Buck Williams could not have picked a better night to make his season debut.

The 6-foot-8 sopohomore, who broke the ring finger on his shooting hand last month, wasted little time returning to the intimidating ways that earned him the Atlantic Coast Conference rebounding crown and league rookie of the year honors last season. He scored 15 points and grabbed nine rebounds to help Maryland frolic its way to a 115-76 triumph over flustered Miami of Ohio in a semifinal game of the Maryland Invitational Tournament at Cole Field House before 2,623 fans.

Temple played just well enough to turn back Harvard 85-73, in the other semifinal.

Maryland (7-1) will meet Temple (6-2) in the championship game tonight at 9 o'clock. Harvard (4-4) plays Miami of Ohio (1-8) in the consolation contest at 7.

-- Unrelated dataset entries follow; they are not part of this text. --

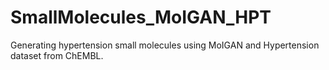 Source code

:# SmallMolecules_MoIGAN_HPT
Generating hypertension small molecules using MoIGAN and Hypertension dataset from ChEMBL.
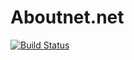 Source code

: # Aboutnet.net
[![Build Status](https://travis-ci.org/Avtandilko/aboutnet.net.svg?branch=master)](https://travis-ci.org/Avtandilko/aboutnet.net)
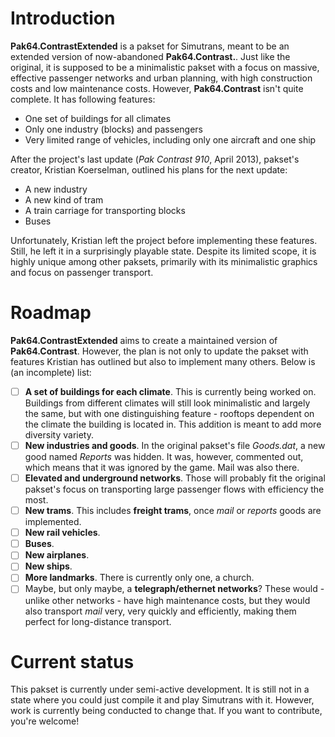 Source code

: # Introduction
**Pak64.ContrastExtended** is a pakset for Simutrans, meant to be an extended version of now-abandoned **Pak64.Contrast.**. Just like the original, it is supposed to be a minimalistic pakset with a focus on massive, effective passenger networks and urban planning, with high construction costs and low maintenance costs. However, **Pak64.Contrast** isn't quite complete. It has following features:
- One set of buildings for all climates
- Only one industry (blocks) and passengers
- Very limited range of vehicles, including only one aircraft and one ship

After the project's last update (*Pak Contrast 910*, April 2013), pakset's creator, Kristian Koerselman, outlined his plans for the next update:
- A new industry
- A new kind of tram
- A train carriage for transporting blocks
- Buses

Unfortunately, Kristian left the project before implementing these features. Still, he left it in a surprisingly playable state. Despite its limited scope, it is highly unique among other paksets, primarily with its minimalistic graphics and focus on passenger transport.

# Roadmap
**Pak64.ContrastExtended** aims to create a maintained version of **Pak64.Contrast**. However, the plan is not only to update the pakset with features Kristian has outlined but also to implement many others. Below is (an incomplete) list:
- [ ] **A set of buildings for each climate**. This is currently being worked on. Buildings from different climates will still look minimalistic and largely the same, but with one distinguishing feature - rooftops dependent on the climate the building is located in. This addition is meant to add more diversity variety.
- [ ] **New industries and goods**. In the original pakset's file *Goods.dat*, a new good named *Reports* was hidden. It was, however, commented out, which means that it was ignored by the game. Mail was also there.
- [ ] **Elevated and underground networks**. Those will probably fit the original pakset's focus on transporting large passenger flows with efficiency the most.
- [ ] **New trams**. This includes **freight trams**, once *mail* or *reports* goods are implemented.
- [ ] **New rail vehicles**.
- [ ] **Buses**.
- [ ] **New airplanes**.
- [ ] **New ships**.
- [ ] **More landmarks**. There is currently only one, a church.
- [ ] Maybe, but only maybe, a **telegraph/ethernet networks**? These would - unlike other networks - have high maintenance costs, but they would also transport *mail* very, very quickly and efficiently, making them perfect for long-distance transport.

# Current status
This pakset is currently under semi-active development. It is still not in a state where you could just compile it and play Simutrans with it. However, work is currently being conducted to change that.
If you want to contribute, you're welcome!
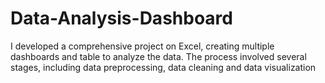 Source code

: # Data-Analysis-Dashboard
I developed a comprehensive project on Excel, creating multiple dashboards and table to analyze the data. The process involved several stages, including data preprocessing, data cleaning and data visualization

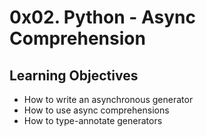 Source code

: # 0x02. Python - Async Comprehension

## Learning Objectives
* How to write an asynchronous generator
* How to use async comprehensions
* How to type-annotate generators
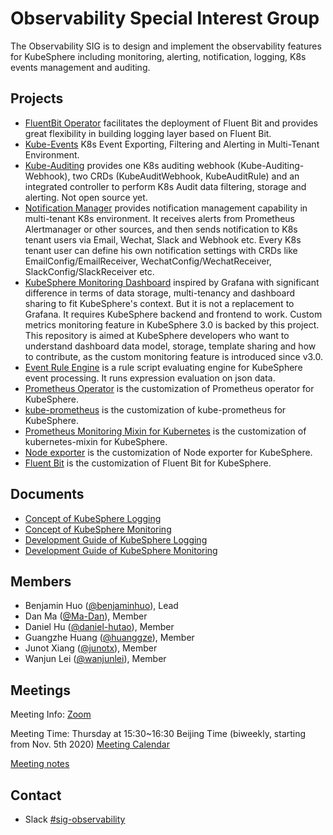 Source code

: # Observability Special Interest Group

The Observability SIG is to design and implement the observability features for KubeSphere including monitoring, alerting, notification, logging, K8s events management and auditing.

## Projects

- [FluentBit Operator](https://github.com/kubesphere/fluentbit-operator) facilitates the deployment of Fluent Bit and provides great flexibility in building logging layer based on Fluent Bit.
- [Kube-Events](https://github.com/kubesphere/kube-events) K8s Event Exporting, Filtering and Alerting in Multi-Tenant Environment.
- [Kube-Auditing](https://github.com/kubesphere/kube-auditing) provides one K8s auditing webhook (Kube-Auditing-Webhook), two CRDs (KubeAuditWebhook, KubeAuditRule) and an integrated controller to perform K8s Audit data filtering, storage and alerting. Not open source yet.
- [Notification Manager](https://github.com/kubesphere/notification-manager) provides notification management capability in multi-tenant K8s environment. It receives alerts from Prometheus Alertmanager or other sources, and then sends notification to K8s tenant users via Email, Wechat, Slack and Webhook etc. Every K8s tenant user can define his own notification settings with CRDs like EmailConfig/EmailReceiver, WechatConfig/WechatReceiver, SlackConfig/SlackReceiver etc.
- [KubeSphere Monitoring Dashboard](https://github.com/kubesphere/monitoring-dashboard) inspired by Grafana with significant difference in terms of data storage, multi-tenancy and dashboard sharing to fit KubeSphere's context. But it is not a replacement to Grafana. It requires KubeSphere backend and frontend to work. Custom metrics monitoring feature in KubeSphere 3.0 is backed by this project. This repository is aimed at KubeSphere developers who want to understand dashboard data model, storage, template sharing and how to contribute, as the custom monitoring feature is introduced since v3.0.
- [Event Rule Engine](https://github.com/kubesphere/event-rule-engine) is a rule script evaluating engine for KubeSphere event processing. It runs expression evaluation on json data.
- [Prometheus Operator](https://github.com/kubesphere/prometheus-operator) is the customization of Prometheus operator for KubeSphere.
- [kube-prometheus](https://github.com/kubesphere/kube-prometheus) is the customization of kube-prometheus for KubeSphere.
- [Prometheus Monitoring Mixin for Kubernetes](https://github.com/kubesphere/kubernetes-mixin) is the customization of kubernetes-mixin for KubeSphere.
- [Node exporter](https://github.com/kubesphere/node_exporter) is the customization of Node exporter for KubeSphere. 
- [Fluent Bit](https://github.com/kubesphere/fluent-bit) is the customization of Fluent Bit for KubeSphere.

## Documents

- [Concept of KubeSphere Logging](concepts-and-designs/kubesphere-logging-v3.0.0.md)
- [Concept of KubeSphere Monitoring](./concepts-and-designs/kubesphere-monitoring-v3.0.0.md)
- [Development Guide of KubeSphere Logging](./development/kubesphere-logging-development-guide-v3.0.0.md)
- [Development Guide of KubeSphere Monitoring](./development/kubesphere-monitoring-development-guide-v3.0.0.md)

## Members

- Benjamin Huo ([@benjaminhuo](https://github.com/benjaminhuo)), Lead
- Dan Ma ([@Ma-Dan](https://github.com/Ma-Dan)), Member
- Daniel Hu ([@daniel-hutao](https://github.com/daniel-hutao)), Member
- Guangzhe Huang ([@huanggze](https://github.com/huanggze)), Member
- Junot Xiang ([@junotx](https://github.com/junotx)), Member
- Wanjun Lei ([@wanjunlei](https://github.com/wanjunlei)), Member

## Meetings

Meeting Info: [Zoom](https://us02web.zoom.us/j/89623105370?pwd=a1A5L2JxbC8rSUJLbjZ4UkhwZWVSZz09) 

Meeting Time: Thursday at 15:30~16:30 Beijing Time (biweekly, starting from Nov. 5th 2020) [Meeting Calendar](https://kubesphere.io/contribution/)

[Meeting notes](https://docs.google.com/document/d/18SOB2NRQWS-Qad4oebzIjtQzUG831PFvQtvN5tBwNrM/)

## Contact

- Slack [#sig-observability](https://kubesphere.slack.com/messages/sig-observability)
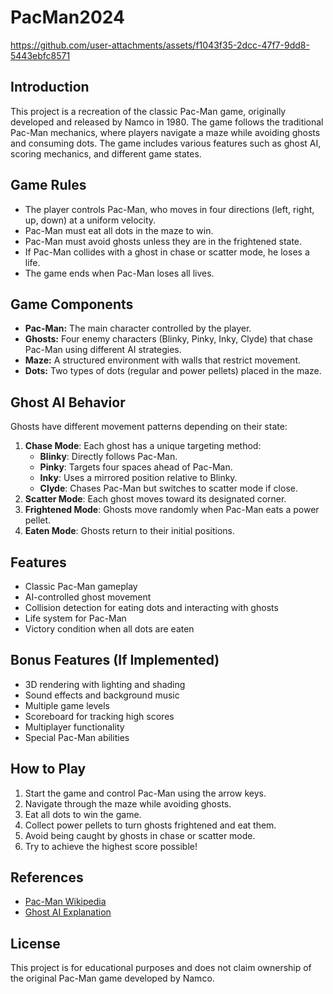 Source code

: # PacMan2024

https://github.com/user-attachments/assets/f1043f35-2dcc-47f7-9dd8-5443ebfc8571

## Introduction
This project is a recreation of the classic Pac-Man game, originally developed and released by Namco in 1980. The game follows the traditional Pac-Man mechanics, where players navigate a maze while avoiding ghosts and consuming dots. The game includes various features such as ghost AI, scoring mechanics, and different game states.

## Game Rules
- The player controls Pac-Man, who moves in four directions (left, right, up, down) at a uniform velocity.
- Pac-Man must eat all dots in the maze to win.
- Pac-Man must avoid ghosts unless they are in the frightened state.
- If Pac-Man collides with a ghost in chase or scatter mode, he loses a life.
- The game ends when Pac-Man loses all lives.

## Game Components
- **Pac-Man:** The main character controlled by the player.
- **Ghosts:** Four enemy characters (Blinky, Pinky, Inky, Clyde) that chase Pac-Man using different AI strategies.
- **Maze:** A structured environment with walls that restrict movement.
- **Dots:** Two types of dots (regular and power pellets) placed in the maze.

## Ghost AI Behavior
Ghosts have different movement patterns depending on their state:
1. **Chase Mode**: Each ghost has a unique targeting method:
   - **Blinky**: Directly follows Pac-Man.
   - **Pinky**: Targets four spaces ahead of Pac-Man.
   - **Inky**: Uses a mirrored position relative to Blinky.
   - **Clyde**: Chases Pac-Man but switches to scatter mode if close.
2. **Scatter Mode**: Each ghost moves toward its designated corner.
3. **Frightened Mode**: Ghosts move randomly when Pac-Man eats a power pellet.
4. **Eaten Mode**: Ghosts return to their initial positions.

## Features
- Classic Pac-Man gameplay
- AI-controlled ghost movement
- Collision detection for eating dots and interacting with ghosts
- Life system for Pac-Man
- Victory condition when all dots are eaten

## Bonus Features (If Implemented)
- 3D rendering with lighting and shading
- Sound effects and background music
- Multiple game levels
- Scoreboard for tracking high scores
- Multiplayer functionality
- Special Pac-Man abilities

## How to Play
1. Start the game and control Pac-Man using the arrow keys.
2. Navigate through the maze while avoiding ghosts.
3. Eat all dots to win the game.
4. Collect power pellets to turn ghosts frightened and eat them.
5. Avoid being caught by ghosts in chase or scatter mode.
6. Try to achieve the highest score possible!

## References
- [Pac-Man Wikipedia](https://en.wikipedia.org/wiki/Pac-Man)
- [Ghost AI Explanation](https://udaqueness.blog/2020/02/11/%ED%8C%A9%EB%A7%A8-%EC%9C%A0%EB%A0%B9%EB%93%A4%EC%9D%98-ai/)

## License
This project is for educational purposes and does not claim ownership of the original Pac-Man game developed by Namco.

Maryland had no problems with the smaller Redskins. Before Williams made his entrance, Al King, Ernest Graham and Dutch Morley had led the Terps to a quick lead. Consecutive baskets by Morley, Greg Manning and King had Maryland on top, 18-11, with TERPS, From D1> just over 13 minutes left in the first half.

The Terps went on to shoot 70 percent from the field for the game (50 of 71) and easily outrebounded Miami, 43-33. Williams scored 10 of his points and snared three rebounds in his brief appearance in the first half.

"When the game first started, I wasn't really into it," said Williams. "As the game progressed, I forgot about my finger. It's healed, but I don't want to rush things. I wasn't concerned about shooting too much. I just concentrated on my rebounding and my passing."

Williams was in the game when the Redskins, after falling behind 33-19, made an effort to catch up. Redskin 6-5 guard Rick Goins, a taller lookalike to Seattle Supersonic Coach Lenny Wilkins, scored eight of his game-high 25 points in a five minute span to help his team pull to within five points, 37-32, with 4:54 left before intermission.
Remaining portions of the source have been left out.